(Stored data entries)
□ □ □ □ □

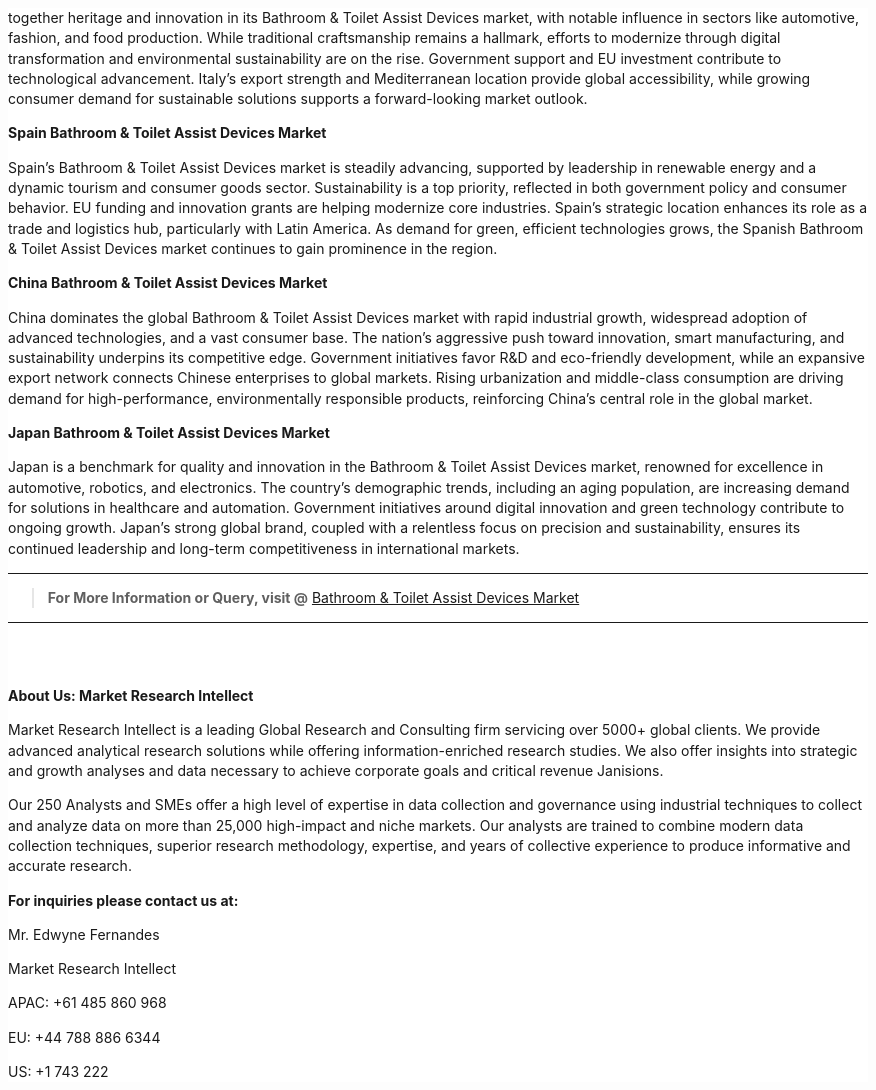 together heritage and innovation in its Bathroom & Toilet Assist Devices market, with notable influence in sectors like automotive, fashion, and food production. While traditional craftsmanship remains a hallmark, efforts to modernize through digital transformation and environmental sustainability are on the rise. Government support and EU investment contribute to technological advancement. Italy&rsquo;s export strength and Mediterranean location provide global accessibility, while growing consumer demand for sustainable solutions supports a forward-looking market outlook.</p><p class="" data-start="4424" data-end="4975"><strong data-start="4424" data-end="4445">Spain Bathroom & Toilet Assist Devices Market</strong></p><p class="" data-start="4424" data-end="4975">Spain&rsquo;s Bathroom & Toilet Assist Devices market is steadily advancing, supported by leadership in renewable energy and a dynamic tourism and consumer goods sector. Sustainability is a top priority, reflected in both government policy and consumer behavior. EU funding and innovation grants are helping modernize core industries. Spain&rsquo;s strategic location enhances its role as a trade and logistics hub, particularly with Latin America. As demand for green, efficient technologies grows, the Spanish Bathroom & Toilet Assist Devices market continues to gain prominence in the region.</p><p class="" data-start="4977" data-end="5589"><strong data-start="4977" data-end="4998">China Bathroom & Toilet Assist Devices Market</strong></p><p class="" data-start="4977" data-end="5589">China dominates the global Bathroom & Toilet Assist Devices market with rapid industrial growth, widespread adoption of advanced technologies, and a vast consumer base. The nation&rsquo;s aggressive push toward innovation, smart manufacturing, and sustainability underpins its competitive edge. Government initiatives favor R&amp;D and eco-friendly development, while an expansive export network connects Chinese enterprises to global markets. Rising urbanization and middle-class consumption are driving demand for high-performance, environmentally responsible products, reinforcing China&rsquo;s central role in the global market.</p><p class="" data-start="5591" data-end="6162"><strong data-start="5591" data-end="5612">Japan Bathroom & Toilet Assist Devices Market</strong></p><p class="" data-start="5591" data-end="6162">Japan is a benchmark for quality and innovation in the Bathroom & Toilet Assist Devices market, renowned for excellence in automotive, robotics, and electronics. The country&rsquo;s demographic trends, including an aging population, are increasing demand for solutions in healthcare and automation. Government initiatives around digital innovation and green technology contribute to ongoing growth. Japan&rsquo;s strong global brand, coupled with a relentless focus on precision and sustainability, ensures its continued leadership and long-term competitiveness in international markets.</p><hr /><blockquote><p><span class="font-[700]"><strong>For More Information or Query, visit&nbsp;@</strong>&nbsp;</span><span class="font-[700]"><a href="https://www.marketresearchintellect.com/product/bathroom-toilet-assist-devices-market/?utm_source=Linkedin&utm_medium=026" target="_blank" data-tracking-control-name="article-ssr-frontend-pulse_little-text-block" data-tracking-will-navigate="" data-test-link="">Bathroom & Toilet Assist Devices Market</a></span></p></blockquote><hr /><h3>&nbsp;</h3><p><strong><span class="font-[700]">About Us: Market Research Intellect</span></strong></p><p><span class="">Market Research Intellect is a leading Global Research and Consulting firm servicing over 5000+ global clients. We provide advanced analytical research solutions while offering information-enriched research studies.&nbsp;</span>We also offer insights into strategic and growth analyses and data necessary to achieve corporate goals and critical revenue Janisions.</p><p><span class="">Our 250 Analysts and SMEs offer a high level of expertise in data collection and governance using industrial techniques to collect and analyze data on more than 25,000 high-impact and niche markets. Our analysts are trained to combine modern data collection techniques, superior research methodology, expertise, and years of collective experience to produce informative and accurate research.</span></p><p><strong>For inquiries please contact us at:</strong></p><p>Mr. Edwyne Fernandes</p><p>Market Research Intellect</p><p>APAC: +61 485 860 968</p><p>EU: +44 788 886 6344</p><p>US: +1 743 222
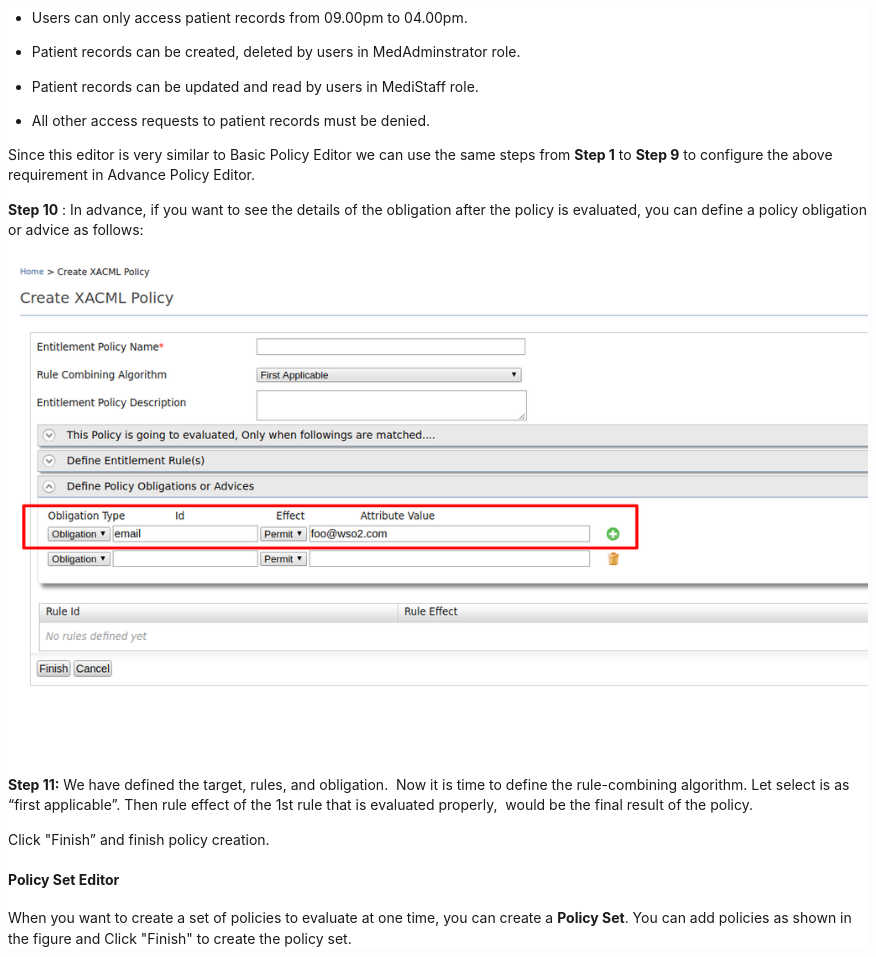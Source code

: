 -   Users can only access patient records from 09.00pm to 04.00pm.  
      
-   Patient records can be created, deleted by users in MedAdminstrator
    role.  
      
-   Patient records can be updated and read by users in MediStaff
    role.  
      
-   All other access requests to patient records must be denied.

Since this editor is very similar to Basic Policy Editor we can use the
same steps from **Step 1** to **Step 9** to configure the above
requirement in Advance Policy Editor.

**Step 10** : In advance, if you want to see the details of the
obligation after the policy is evaluated, you can define a policy
obligation or advice as follows:

![define-a-policy-obligation](../assets/img/tutorials/define-a-policy-obligation.png)

**Step 11:** We have defined the target, rules, and obligation.  Now it
is time to define the rule-combining algorithm. Let select is as “first
applicable”. Then rule effect of the 1st rule that is evaluated
properly,  would be the final result of the policy.

Click "Finish” and finish policy creation.

#### Policy Set Editor

When you want to create a set of policies to evaluate at one time, you
can create a **Policy Set**. You can add policies as shown in the
figure and Click "Finish" to create the policy set.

□ □ □ □ □

● Directions for this task: The response should be an exact copy of the lines from the one with "When you want" through the end of the data, with no other text.

● Written response:
When you want to create a set of policies to evaluate at one time, you
can create a **Policy Set**. You can add policies as shown in the
figure and Click "Finish" to create the policy set.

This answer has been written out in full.